*** Opening of RECORDS SHOWN ***
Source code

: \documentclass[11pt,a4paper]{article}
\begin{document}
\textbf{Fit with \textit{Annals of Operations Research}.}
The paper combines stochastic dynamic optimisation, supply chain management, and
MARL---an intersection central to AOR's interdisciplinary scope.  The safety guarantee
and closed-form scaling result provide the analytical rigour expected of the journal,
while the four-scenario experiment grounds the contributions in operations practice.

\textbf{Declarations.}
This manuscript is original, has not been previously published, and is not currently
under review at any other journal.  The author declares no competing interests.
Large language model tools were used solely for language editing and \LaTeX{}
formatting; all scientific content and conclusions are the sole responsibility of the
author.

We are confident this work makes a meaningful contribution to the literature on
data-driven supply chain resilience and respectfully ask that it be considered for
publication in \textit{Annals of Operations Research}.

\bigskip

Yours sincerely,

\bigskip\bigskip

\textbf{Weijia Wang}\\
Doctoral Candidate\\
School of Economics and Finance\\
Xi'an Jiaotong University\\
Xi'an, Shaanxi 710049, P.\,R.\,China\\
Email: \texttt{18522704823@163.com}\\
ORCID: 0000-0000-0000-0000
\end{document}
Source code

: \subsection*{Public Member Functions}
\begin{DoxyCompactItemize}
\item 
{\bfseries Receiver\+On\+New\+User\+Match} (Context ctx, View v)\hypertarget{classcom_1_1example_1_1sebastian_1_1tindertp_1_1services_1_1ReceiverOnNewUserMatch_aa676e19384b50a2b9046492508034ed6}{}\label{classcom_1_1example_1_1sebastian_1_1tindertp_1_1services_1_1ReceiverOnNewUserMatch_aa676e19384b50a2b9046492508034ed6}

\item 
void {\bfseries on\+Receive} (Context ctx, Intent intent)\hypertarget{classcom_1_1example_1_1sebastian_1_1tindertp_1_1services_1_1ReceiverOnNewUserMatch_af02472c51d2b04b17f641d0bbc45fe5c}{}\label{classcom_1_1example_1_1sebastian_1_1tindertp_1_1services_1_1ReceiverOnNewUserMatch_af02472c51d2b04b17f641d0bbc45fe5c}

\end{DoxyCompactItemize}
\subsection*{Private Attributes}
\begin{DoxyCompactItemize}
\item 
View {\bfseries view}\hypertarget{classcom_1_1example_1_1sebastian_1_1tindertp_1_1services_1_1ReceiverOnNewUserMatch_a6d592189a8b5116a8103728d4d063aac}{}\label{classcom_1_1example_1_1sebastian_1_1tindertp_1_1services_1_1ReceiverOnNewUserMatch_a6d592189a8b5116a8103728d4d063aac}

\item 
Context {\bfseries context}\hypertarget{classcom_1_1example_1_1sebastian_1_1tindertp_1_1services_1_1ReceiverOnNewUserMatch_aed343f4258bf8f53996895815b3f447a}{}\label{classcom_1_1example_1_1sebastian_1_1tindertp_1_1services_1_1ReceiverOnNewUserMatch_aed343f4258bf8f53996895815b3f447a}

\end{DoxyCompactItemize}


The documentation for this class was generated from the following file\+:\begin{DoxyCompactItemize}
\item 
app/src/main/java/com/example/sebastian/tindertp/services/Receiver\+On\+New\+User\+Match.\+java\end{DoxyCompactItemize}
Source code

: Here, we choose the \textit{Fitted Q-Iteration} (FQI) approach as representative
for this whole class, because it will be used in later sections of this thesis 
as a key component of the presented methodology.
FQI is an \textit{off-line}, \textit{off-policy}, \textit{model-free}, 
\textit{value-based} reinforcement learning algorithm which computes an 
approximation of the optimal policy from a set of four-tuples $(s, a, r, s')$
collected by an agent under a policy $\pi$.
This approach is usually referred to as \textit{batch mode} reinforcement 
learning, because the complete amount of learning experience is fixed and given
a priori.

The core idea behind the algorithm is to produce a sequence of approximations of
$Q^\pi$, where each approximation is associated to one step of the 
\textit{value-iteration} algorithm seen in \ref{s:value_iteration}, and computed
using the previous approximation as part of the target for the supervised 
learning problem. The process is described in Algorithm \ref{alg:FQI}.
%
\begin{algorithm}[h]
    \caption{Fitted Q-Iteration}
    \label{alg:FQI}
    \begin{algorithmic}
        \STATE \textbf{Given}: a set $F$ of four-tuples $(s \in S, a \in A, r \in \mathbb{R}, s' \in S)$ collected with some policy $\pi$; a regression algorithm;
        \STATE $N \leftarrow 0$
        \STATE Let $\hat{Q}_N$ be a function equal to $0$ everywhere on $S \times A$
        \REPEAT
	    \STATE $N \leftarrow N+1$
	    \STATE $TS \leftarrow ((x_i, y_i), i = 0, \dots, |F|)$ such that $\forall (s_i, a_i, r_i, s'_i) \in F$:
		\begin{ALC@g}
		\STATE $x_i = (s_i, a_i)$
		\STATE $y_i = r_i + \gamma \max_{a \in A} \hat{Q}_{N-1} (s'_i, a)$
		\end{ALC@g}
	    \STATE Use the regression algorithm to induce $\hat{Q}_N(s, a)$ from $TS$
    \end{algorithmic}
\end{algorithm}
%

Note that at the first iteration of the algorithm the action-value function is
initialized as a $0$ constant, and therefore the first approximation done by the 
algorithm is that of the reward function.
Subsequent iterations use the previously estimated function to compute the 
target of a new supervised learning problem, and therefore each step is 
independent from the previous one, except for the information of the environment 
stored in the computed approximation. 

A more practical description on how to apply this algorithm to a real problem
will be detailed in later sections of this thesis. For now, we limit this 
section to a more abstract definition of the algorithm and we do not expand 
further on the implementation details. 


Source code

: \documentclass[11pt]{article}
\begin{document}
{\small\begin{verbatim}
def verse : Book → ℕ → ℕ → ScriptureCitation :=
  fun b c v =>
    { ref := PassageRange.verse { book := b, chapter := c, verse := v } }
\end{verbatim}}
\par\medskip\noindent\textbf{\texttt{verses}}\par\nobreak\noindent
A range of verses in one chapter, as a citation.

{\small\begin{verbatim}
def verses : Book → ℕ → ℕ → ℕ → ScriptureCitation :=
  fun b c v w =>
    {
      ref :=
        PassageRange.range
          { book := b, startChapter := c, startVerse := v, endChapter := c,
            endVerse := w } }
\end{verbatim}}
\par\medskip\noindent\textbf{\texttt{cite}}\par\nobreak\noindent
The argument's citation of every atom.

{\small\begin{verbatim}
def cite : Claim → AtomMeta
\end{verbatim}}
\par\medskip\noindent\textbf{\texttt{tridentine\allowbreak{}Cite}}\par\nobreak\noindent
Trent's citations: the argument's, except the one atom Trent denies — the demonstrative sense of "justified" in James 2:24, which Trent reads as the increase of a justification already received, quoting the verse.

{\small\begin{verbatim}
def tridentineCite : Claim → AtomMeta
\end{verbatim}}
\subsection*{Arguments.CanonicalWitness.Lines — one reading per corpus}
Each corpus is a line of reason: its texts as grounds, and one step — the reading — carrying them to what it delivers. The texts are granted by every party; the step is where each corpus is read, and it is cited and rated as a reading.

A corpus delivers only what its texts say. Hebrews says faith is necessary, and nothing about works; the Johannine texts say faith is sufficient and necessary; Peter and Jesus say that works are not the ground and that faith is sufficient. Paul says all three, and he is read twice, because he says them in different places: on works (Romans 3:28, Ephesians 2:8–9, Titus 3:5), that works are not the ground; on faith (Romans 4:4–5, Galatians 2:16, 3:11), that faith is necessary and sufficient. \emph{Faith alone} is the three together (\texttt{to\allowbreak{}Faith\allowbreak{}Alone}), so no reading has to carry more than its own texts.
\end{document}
*** Close of RECORDS SHOWN ***
**ABOUT THIS TASK**:
Having gone through the data above, repeat it exactly.

**RESULT OF THE TASK**:
Source code

: \documentclass[11pt,a4paper]{article}
\begin{document}
\textbf{Fit with \textit{Annals of Operations Research}.}
The paper combines stochastic dynamic optimisation, supply chain management, and
MARL---an intersection central to AOR's interdisciplinary scope.  The safety guarantee
and closed-form scaling result provide the analytical rigour expected of the journal,
while the four-scenario experiment grounds the contributions in operations practice.

\textbf{Declarations.}
This manuscript is original, has not been previously published, and is not currently
under review at any other journal.  The author declares no competing interests.
Large language model tools were used solely for language editing and \LaTeX{}
formatting; all scientific content and conclusions are the sole responsibility of the
author.

We are confident this work makes a meaningful contribution to the literature on
data-driven supply chain resilience and respectfully ask that it be considered for
publication in \textit{Annals of Operations Research}.

\bigskip

Yours sincerely,

\bigskip\bigskip

\textbf{Weijia Wang}\\
Doctoral Candidate\\
School of Economics and Finance\\
Xi'an Jiaotong University\\
Xi'an, Shaanxi 710049, P.\,R.\,China\\
Email: \texttt{18522704823@163.com}\\
ORCID: 0000-0000-0000-0000
\end{document}
Source code

: \subsection*{Public Member Functions}
\begin{DoxyCompactItemize}
\item 
{\bfseries Receiver\+On\+New\+User\+Match} (Context ctx, View v)\hypertarget{classcom_1_1example_1_1sebastian_1_1tindertp_1_1services_1_1ReceiverOnNewUserMatch_aa676e19384b50a2b9046492508034ed6}{}\label{classcom_1_1example_1_1sebastian_1_1tindertp_1_1services_1_1ReceiverOnNewUserMatch_aa676e19384b50a2b9046492508034ed6}

\item 
void {\bfseries on\+Receive} (Context ctx, Intent intent)\hypertarget{classcom_1_1example_1_1sebastian_1_1tindertp_1_1services_1_1ReceiverOnNewUserMatch_af02472c51d2b04b17f641d0bbc45fe5c}{}\label{classcom_1_1example_1_1sebastian_1_1tindertp_1_1services_1_1ReceiverOnNewUserMatch_af02472c51d2b04b17f641d0bbc45fe5c}

\end{DoxyCompactItemize}
\subsection*{Private Attributes}
\begin{DoxyCompactItemize}
\item 
View {\bfseries view}\hypertarget{classcom_1_1example_1_1sebastian_1_1tindertp_1_1services_1_1ReceiverOnNewUserMatch_a6d592189a8b5116a8103728d4d063aac}{}\label{classcom_1_1example_1_1sebastian_1_1tindertp_1_1services_1_1ReceiverOnNewUserMatch_a6d592189a8b5116a8103728d4d063aac}

\item 
Context {\bfseries context}\hypertarget{classcom_1_1example_1_1sebastian_1_1tindertp_1_1services_1_1ReceiverOnNewUserMatch_aed343f4258bf8f53996895815b3f447a}{}\label{classcom_1_1example_1_1sebastian_1_1tindertp_1_1services_1_1ReceiverOnNewUserMatch_aed343f4258bf8f53996895815b3f447a}

\end{DoxyCompactItemize}


The documentation for this class was generated from the following file\+:\begin{DoxyCompactItemize}
\item 
app/src/main/java/com/example/sebastian/tindertp/services/Receiver\+On\+New\+User\+Match.\+java\end{DoxyCompactItemize}
Source code

: Here, we choose the \textit{Fitted Q-Iteration} (FQI) approach as representative
for this whole class, because it will be used in later sections of this thesis 
as a key component of the presented methodology.
FQI is an \textit{off-line}, \textit{off-policy}, \textit{model-free}, 
\textit{value-based} reinforcement learning algorithm which computes an 
approximation of the optimal policy from a set of four-tuples $(s, a, r, s')$
collected by an agent under a policy $\pi$.
This approach is usually referred to as \textit{batch mode} reinforcement 
learning, because the complete amount of learning experience is fixed and given
a priori.

The core idea behind the algorithm is to produce a sequence of approximations of
$Q^\pi$, where each approximation is associated to one step of the 
\textit{value-iteration} algorithm seen in \ref{s:value_iteration}, and computed
using the previous approximation as part of the target for the supervised 
learning problem. The process is described in Algorithm \ref{alg:FQI}.
%
\begin{algorithm}[h]
    \caption{Fitted Q-Iteration}
    \label{alg:FQI}
    \begin{algorithmic}
        \STATE \textbf{Given}: a set $F$ of four-tuples $(s \in S, a \in A, r \in \mathbb{R}, s' \in S)$ collected with some policy $\pi$; a regression algorithm;
        \STATE $N \leftarrow 0$
        \STATE Let $\hat{Q}_N$ be a function equal to $0$ everywhere on $S \times A$
        \REPEAT
	    \STATE $N \leftarrow N+1$
	    \STATE $TS \leftarrow ((x_i, y_i), i = 0, \dots, |F|)$ such that $\forall (s_i, a_i, r_i, s'_i) \in F$:
		\begin{ALC@g}
		\STATE $x_i = (s_i, a_i)$
		\STATE $y_i = r_i + \gamma \max_{a \in A} \hat{Q}_{N-1} (s'_i, a)$
		\end{ALC@g}
	    \STATE Use the regression algorithm to induce $\hat{Q}_N(s, a)$ from $TS$
    \end{algorithmic}
\end{algorithm}
%

Note that at the first iteration of the algorithm the action-value function is
initialized as a $0$ constant, and therefore the first approximation done by the 
algorithm is that of the reward function.
Subsequent iterations use the previously estimated function to compute the 
target of a new supervised learning problem, and therefore each step is 
independent from the previous one, except for the information of the environment 
stored in the computed approximation. 

A more practical description on how to apply this algorithm to a real problem
will be detailed in later sections of this thesis. For now, we limit this 
section to a more abstract definition of the algorithm and we do not expand 
further on the implementation details. 


Source code

: \documentclass[11pt]{article}
\begin{document}
{\small\begin{verbatim}
def verse : Book → ℕ → ℕ → ScriptureCitation :=
  fun b c v =>
    { ref := PassageRange.verse { book := b, chapter := c, verse := v } }
\end{verbatim}}
\par\medskip\noindent\textbf{\texttt{verses}}\par\nobreak\noindent
A range of verses in one chapter, as a citation.

{\small\begin{verbatim}
def verses : Book → ℕ → ℕ → ℕ → ScriptureCitation :=
  fun b c v w =>
    {
      ref :=
        PassageRange.range
          { book := b, startChapter := c, startVerse := v, endChapter := c,
            endVerse := w } }
\end{verbatim}}
\par\medskip\noindent\textbf{\texttt{cite}}\par\nobreak\noindent
The argument's citation of every atom.

{\small\begin{verbatim}
def cite : Claim → AtomMeta
\end{verbatim}}
\par\medskip\noindent\textbf{\texttt{tridentine\allowbreak{}Cite}}\par\nobreak\noindent
Trent's citations: the argument's, except the one atom Trent denies — the demonstrative sense of "justified" in James 2:24, which Trent reads as the increase of a justification already received, quoting the verse.

{\small\begin{verbatim}
def tridentineCite : Claim → AtomMeta
\end{verbatim}}
\subsection*{Arguments.CanonicalWitness.Lines — one reading per corpus}
Each corpus is a line of reason: its texts as grounds, and one step — the reading — carrying them to what it delivers. The texts are granted by every party; the step is where each corpus is read, and it is cited and rated as a reading.

A corpus delivers only what its texts say. Hebrews says faith is necessary, and nothing about works; the Johannine texts say faith is sufficient and necessary; Peter and Jesus say that works are not the ground and that faith is sufficient. Paul says all three, and he is read twice, because he says them in different places: on works (Romans 3:28, Ephesians 2:8–9, Titus 3:5), that works are not the ground; on faith (Romans 4:4–5, Galatians 2:16, 3:11), that faith is necessary and sufficient. \emph{Faith alone} is the three together (\texttt{to\allowbreak{}Faith\allowbreak{}Alone}), so no reading has to carry more than its own texts.
\end{document}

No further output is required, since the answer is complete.